Gain on Disposition of Common Stock

          If you are a non-U.S. holder, you generally will not be subject to United States federal income tax on gain that you recognize on a disposition of shares of our common stock unless:

    the gain is "effectively connected" with your conduct of a trade or business in the United States, and the gain is attributable to a permanent establishment that you maintain in the United States, if that is required by an applicable income tax treaty as a condition for subjecting you to United States taxation on a net income basis;

    you are an individual, you hold the shares of our common stock as a capital asset, you are present in the United States for 183 or more days in the taxable year of the sale and certain other conditions exist; or

    (i) we are or have been a United States real property holding corporation for United States federal income tax purposes at any time during the shorter of the five-year period ending on the date of disposition and your holding period for the shares of our common stock (the "relevant period"), (ii) assuming our common stock is regularly traded on an established securities market during the calendar year in which the sale occurs, you held (directly, indirectly or constructively) more than 5% of our common stock at any time during the relevant period and (iii) you are not eligible for any treaty exemption.

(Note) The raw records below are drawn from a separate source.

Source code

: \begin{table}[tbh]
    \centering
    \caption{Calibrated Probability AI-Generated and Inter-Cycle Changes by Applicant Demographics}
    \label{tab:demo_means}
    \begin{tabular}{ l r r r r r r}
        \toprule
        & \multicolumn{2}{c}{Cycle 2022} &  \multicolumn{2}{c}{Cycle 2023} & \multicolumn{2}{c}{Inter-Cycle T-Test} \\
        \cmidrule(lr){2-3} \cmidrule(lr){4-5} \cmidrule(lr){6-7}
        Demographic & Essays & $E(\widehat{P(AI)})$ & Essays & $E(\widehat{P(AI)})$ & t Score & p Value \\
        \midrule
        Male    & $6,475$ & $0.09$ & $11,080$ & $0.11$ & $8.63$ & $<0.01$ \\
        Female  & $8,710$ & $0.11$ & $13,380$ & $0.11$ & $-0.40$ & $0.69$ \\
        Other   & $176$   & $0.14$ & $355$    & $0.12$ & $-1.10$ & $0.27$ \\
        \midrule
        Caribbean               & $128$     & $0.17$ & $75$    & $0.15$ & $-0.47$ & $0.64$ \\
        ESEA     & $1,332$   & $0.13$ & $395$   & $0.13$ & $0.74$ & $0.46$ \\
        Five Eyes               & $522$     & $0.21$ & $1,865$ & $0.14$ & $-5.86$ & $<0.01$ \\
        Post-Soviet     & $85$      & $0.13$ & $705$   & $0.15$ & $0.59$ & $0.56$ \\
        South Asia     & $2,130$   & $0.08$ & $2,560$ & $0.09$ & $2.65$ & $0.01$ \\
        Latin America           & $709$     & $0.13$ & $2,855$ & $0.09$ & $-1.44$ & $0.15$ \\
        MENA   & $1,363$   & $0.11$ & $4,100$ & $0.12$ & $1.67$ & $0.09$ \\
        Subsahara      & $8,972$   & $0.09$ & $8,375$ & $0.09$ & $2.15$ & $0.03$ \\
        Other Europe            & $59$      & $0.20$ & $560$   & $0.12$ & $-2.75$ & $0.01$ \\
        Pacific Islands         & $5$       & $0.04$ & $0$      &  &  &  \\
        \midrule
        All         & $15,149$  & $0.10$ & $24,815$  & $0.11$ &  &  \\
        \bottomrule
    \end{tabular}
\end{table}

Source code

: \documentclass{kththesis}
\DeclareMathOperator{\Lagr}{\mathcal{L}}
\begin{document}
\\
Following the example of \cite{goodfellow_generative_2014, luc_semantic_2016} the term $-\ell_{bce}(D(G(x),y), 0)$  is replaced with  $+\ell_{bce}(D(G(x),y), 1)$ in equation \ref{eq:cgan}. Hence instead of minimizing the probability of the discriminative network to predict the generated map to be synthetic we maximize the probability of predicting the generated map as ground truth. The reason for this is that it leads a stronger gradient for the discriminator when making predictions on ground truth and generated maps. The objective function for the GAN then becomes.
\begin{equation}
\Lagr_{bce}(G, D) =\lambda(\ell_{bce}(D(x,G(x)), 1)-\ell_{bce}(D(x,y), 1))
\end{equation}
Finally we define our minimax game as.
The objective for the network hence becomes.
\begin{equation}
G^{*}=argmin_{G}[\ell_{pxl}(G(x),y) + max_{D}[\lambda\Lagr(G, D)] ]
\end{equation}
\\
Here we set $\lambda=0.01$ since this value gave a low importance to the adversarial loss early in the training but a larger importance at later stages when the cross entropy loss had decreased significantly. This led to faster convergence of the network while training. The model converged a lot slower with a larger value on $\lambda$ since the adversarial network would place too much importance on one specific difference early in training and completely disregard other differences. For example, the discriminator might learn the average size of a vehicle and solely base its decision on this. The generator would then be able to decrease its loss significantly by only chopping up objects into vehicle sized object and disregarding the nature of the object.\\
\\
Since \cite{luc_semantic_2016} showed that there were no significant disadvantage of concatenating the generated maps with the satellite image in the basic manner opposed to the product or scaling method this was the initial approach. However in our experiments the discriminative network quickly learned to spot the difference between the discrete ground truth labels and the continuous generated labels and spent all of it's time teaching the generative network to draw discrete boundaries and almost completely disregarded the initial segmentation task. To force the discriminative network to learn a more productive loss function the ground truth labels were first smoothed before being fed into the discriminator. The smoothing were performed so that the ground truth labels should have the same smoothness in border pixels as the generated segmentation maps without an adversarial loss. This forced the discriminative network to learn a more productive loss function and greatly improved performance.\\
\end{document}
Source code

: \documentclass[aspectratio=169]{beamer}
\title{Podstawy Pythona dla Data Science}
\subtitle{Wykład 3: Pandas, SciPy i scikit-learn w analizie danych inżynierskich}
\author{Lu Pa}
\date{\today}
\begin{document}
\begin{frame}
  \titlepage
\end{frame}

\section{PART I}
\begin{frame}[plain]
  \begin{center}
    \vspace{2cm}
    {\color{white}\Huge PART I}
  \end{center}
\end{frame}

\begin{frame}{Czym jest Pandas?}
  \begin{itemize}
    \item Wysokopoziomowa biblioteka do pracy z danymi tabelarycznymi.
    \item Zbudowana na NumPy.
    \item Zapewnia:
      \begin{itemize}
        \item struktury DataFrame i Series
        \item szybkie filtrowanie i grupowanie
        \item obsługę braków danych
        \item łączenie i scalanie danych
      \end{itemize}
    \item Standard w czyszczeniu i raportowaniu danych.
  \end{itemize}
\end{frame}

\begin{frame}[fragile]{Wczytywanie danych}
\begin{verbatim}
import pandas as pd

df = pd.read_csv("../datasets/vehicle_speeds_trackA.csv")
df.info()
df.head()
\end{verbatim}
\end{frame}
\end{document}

          If you are a non-U.S. holder and the gain from the disposition of shares of our common stock is effectively connected with your conduct of a trade or business in the United States (and the gain is attributable to a permanent establishment that you maintain in the United States, if that is required by an applicable income tax treaty as a condition for subjecting you to United States taxation on a net income basis), you will be subject to tax on the net gain derived from the sale at rates applicable to United States citizens, resident aliens and domestic United States corporations. If you are a corporate non-U.S. holder, such "effectively connected" gains that you recognize may also, under certain circumstances, be subject to an additional "branch profits tax" at a 30% rate or at a lower rate if you are eligible for the benefits of an income tax treaty that provides for a lower rate. If you are a non-U.S. holder described in the second bullet point immediately above, you will be subject to a flat 30% tax or a lower rate if you are eligible for the benefits of an income tax treaty

190


Table of Contents

that provides for a lower rate, on the gain derived from the sale, which may be offset by United States source capital losses, even though you are not considered a resident of the United States.

          We have not been, are not and do not anticipate becoming a United States real property holding corporation for United States federal income tax purposes.

Federal Estate Taxes

          Shares of our common stock held by an individual non-U.S. holder at the time of death will be included in the holder's gross estate for United States federal estate tax purposes, unless an applicable estate tax treaty provides otherwise.

FATCA Withholding

          Pursuant to sections 1471 through 1474 of the Code, commonly known as the Foreign Account Tax Compliance Act ("FATCA"), a 30% withholding tax may be imposed on certain payments to you or to certain foreign financial institutions, investment funds and other non-United States persons receiving payments on your behalf if you or such persons are subject to, and fail to comply with, certain information reporting requirements. Such payments will include United States-source dividends and the gross proceeds from the sale or other disposition of stock that can produce United States-source dividends. Payments of dividends that you receive in respect of shares of our common stock could be affected by this withholding if you are subject to FATCA information reporting requirements and fail to comply with them or if you hold shares of our common stock through a non-United States person (e.g., a foreign bank or broker) that fails to comply with these requirements (even if payments to you would not otherwise have been subject to FATCA withholding). Payments of gross proceeds from a sale or other disposition of shares of our common stock could also be subject to FATCA withholding unless such disposition occurs before January 1, 2019. An intergovernmental agreement between the United States and your country of residence (or the country of residence of the non-United States person receiving payments on your behalf) may modify the requirements described above. You should consult your own tax advisors regarding the relevant United States law and other official guidance on FATCA withholding.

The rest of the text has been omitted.